TASK OBJECTIVE: Scan the entries below and tally the lines that include "Everything". Return nothing but the tally.
** DATA IN THIS EXERCISE follows **
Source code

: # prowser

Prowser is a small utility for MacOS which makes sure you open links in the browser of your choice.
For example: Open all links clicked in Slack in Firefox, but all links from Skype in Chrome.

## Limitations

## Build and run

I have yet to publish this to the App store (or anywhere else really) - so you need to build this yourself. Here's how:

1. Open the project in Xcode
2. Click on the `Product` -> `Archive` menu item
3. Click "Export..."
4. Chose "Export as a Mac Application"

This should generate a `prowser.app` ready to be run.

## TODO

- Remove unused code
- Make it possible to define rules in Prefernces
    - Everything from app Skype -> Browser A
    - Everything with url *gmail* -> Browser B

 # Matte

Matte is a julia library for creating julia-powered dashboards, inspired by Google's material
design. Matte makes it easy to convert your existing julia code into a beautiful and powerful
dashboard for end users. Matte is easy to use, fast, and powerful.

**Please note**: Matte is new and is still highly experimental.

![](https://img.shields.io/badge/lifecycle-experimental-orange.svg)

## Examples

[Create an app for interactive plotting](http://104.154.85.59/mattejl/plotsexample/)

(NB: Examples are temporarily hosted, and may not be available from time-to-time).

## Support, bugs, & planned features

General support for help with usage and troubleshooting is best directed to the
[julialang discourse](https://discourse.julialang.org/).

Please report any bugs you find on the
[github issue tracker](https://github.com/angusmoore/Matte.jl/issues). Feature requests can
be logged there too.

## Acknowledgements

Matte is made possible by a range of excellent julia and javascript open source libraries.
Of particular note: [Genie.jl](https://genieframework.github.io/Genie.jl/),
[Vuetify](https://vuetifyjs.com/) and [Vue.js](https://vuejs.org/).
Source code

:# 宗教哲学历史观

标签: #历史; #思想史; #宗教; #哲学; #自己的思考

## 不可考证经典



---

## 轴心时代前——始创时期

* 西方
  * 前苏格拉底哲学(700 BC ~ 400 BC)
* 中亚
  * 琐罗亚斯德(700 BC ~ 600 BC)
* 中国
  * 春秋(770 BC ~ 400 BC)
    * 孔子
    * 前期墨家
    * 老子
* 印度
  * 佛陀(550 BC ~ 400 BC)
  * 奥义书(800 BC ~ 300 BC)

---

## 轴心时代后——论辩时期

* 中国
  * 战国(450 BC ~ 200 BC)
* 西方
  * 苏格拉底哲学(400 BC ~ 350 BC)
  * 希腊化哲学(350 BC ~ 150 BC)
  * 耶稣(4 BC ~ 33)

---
** End of DATA IN THIS EXERCISE **
ANSWER TO THIS TASK: 2